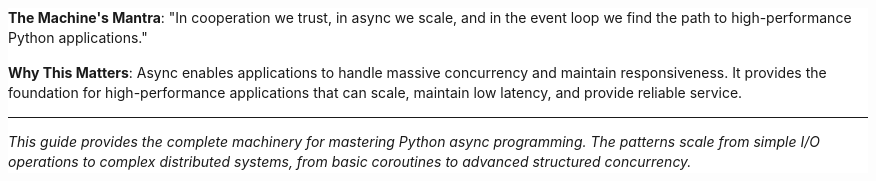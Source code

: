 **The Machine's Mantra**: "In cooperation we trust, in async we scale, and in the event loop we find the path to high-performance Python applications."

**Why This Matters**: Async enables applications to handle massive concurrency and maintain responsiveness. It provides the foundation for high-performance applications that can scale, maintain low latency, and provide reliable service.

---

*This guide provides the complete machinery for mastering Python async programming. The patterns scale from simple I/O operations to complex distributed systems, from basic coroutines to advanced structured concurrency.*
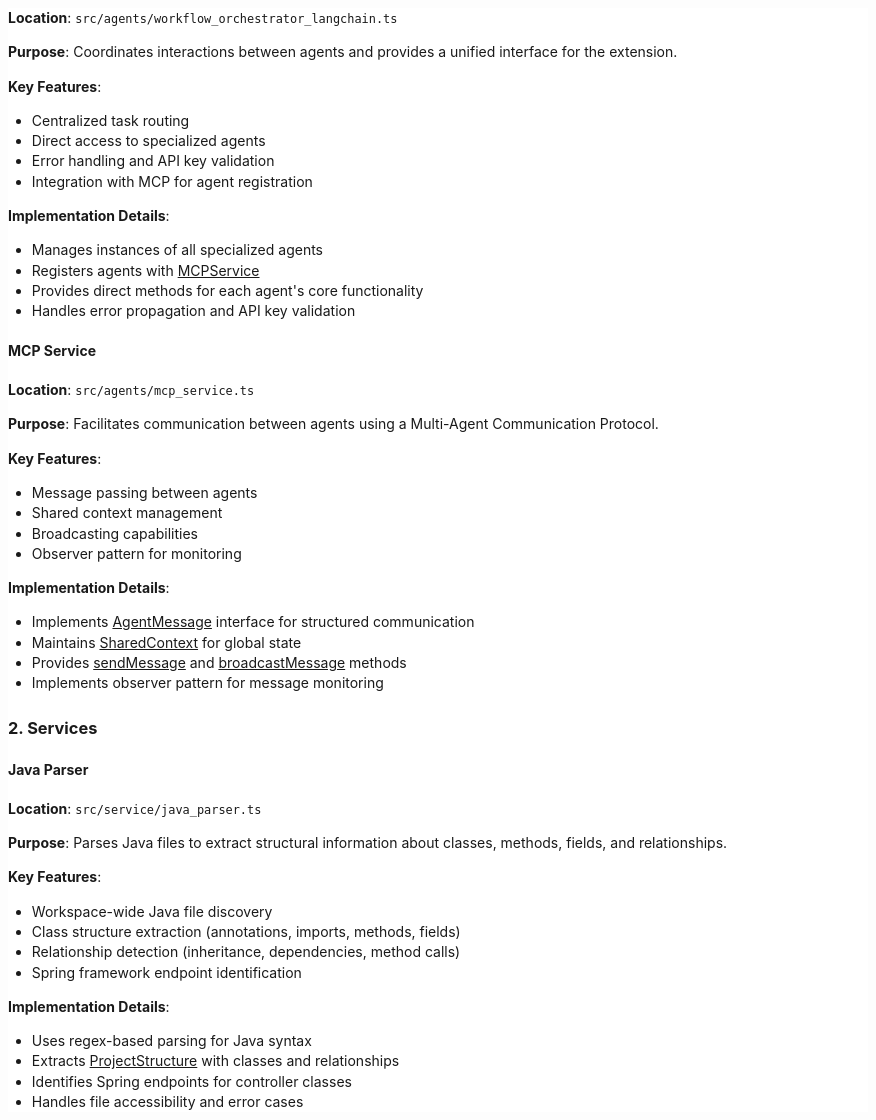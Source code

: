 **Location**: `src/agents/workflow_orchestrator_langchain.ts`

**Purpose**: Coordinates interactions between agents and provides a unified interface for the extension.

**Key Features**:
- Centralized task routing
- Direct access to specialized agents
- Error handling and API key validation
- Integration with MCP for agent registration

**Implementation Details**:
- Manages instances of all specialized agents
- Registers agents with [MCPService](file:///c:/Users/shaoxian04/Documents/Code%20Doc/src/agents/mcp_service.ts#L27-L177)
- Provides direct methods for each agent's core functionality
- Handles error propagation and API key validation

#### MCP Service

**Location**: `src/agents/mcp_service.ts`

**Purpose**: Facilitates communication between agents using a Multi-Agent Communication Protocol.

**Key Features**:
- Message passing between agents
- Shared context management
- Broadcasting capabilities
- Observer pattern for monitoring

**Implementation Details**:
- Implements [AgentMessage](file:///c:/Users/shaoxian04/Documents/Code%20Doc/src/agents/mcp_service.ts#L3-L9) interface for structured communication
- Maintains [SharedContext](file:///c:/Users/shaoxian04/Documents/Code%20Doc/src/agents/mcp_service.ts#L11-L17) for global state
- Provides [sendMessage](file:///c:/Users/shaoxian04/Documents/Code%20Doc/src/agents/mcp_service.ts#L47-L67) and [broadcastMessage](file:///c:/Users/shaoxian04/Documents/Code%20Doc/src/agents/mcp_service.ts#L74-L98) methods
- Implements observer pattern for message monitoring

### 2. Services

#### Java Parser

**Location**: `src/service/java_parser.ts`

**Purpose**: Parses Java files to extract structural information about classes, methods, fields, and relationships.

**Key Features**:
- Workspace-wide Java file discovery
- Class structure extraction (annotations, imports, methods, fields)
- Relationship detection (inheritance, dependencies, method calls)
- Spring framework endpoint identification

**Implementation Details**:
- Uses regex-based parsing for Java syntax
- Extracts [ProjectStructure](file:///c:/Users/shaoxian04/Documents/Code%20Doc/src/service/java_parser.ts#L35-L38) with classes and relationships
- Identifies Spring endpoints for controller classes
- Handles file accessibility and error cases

******

▶ [The problem]: Make an exact copy of the records above. Keep out every picture.

▶ [Answer section]:
Source code

: **The Machine's Mantra**: "In cooperation we trust, in async we scale, and in the event loop we find the path to high-performance Python applications."

**Why This Matters**: Async enables applications to handle massive concurrency and maintain responsiveness. It provides the foundation for high-performance applications that can scale, maintain low latency, and provide reliable service.

---

*This guide provides the complete machinery for mastering Python async programming. The patterns scale from simple I/O operations to complex distributed systems, from basic coroutines to advanced structured concurrency.*
Source code

: **Location**: `src/agents/workflow_orchestrator_langchain.ts`

**Purpose**: Coordinates interactions between agents and provides a unified interface for the extension.

**Key Features**:
- Centralized task routing
- Direct access to specialized agents
- Error handling and API key validation
- Integration with MCP for agent registration

**Implementation Details**:
- Manages instances of all specialized agents
- Registers agents with [MCPService](file:///c:/Users/shaoxian04/Documents/Code%20Doc/src/agents/mcp_service.ts#L27-L177)
- Provides direct methods for each agent's core functionality
- Handles error propagation and API key validation

#### MCP Service

**Location**: `src/agents/mcp_service.ts`

**Purpose**: Facilitates communication between agents using a Multi-Agent Communication Protocol.

**Key Features**:
- Message passing between agents
- Shared context management
- Broadcasting capabilities
- Observer pattern for monitoring

**Implementation Details**:
- Implements [AgentMessage](file:///c:/Users/shaoxian04/Documents/Code%20Doc/src/agents/mcp_service.ts#L3-L9) interface for structured communication
- Maintains [SharedContext](file:///c:/Users/shaoxian04/Documents/Code%20Doc/src/agents/mcp_service.ts#L11-L17) for global state
- Provides [sendMessage](file:///c:/Users/shaoxian04/Documents/Code%20Doc/src/agents/mcp_service.ts#L47-L67) and [broadcastMessage](file:///c:/Users/shaoxian04/Documents/Code%20Doc/src/agents/mcp_service.ts#L74-L98) methods
- Implements observer pattern for message monitoring

### 2. Services

#### Java Parser

**Location**: `src/service/java_parser.ts`

**Purpose**: Parses Java files to extract structural information about classes, methods, fields, and relationships.

**Key Features**:
- Workspace-wide Java file discovery
- Class structure extraction (annotations, imports, methods, fields)
- Relationship detection (inheritance, dependencies, method calls)
- Spring framework endpoint identification

**Implementation Details**:
- Uses regex-based parsing for Java syntax
- Extracts [ProjectStructure](file:///c:/Users/shaoxian04/Documents/Code%20Doc/src/service/java_parser.ts#L35-L38) with classes and relationships
- Identifies Spring endpoints for controller classes
- Handles file accessibility and error cases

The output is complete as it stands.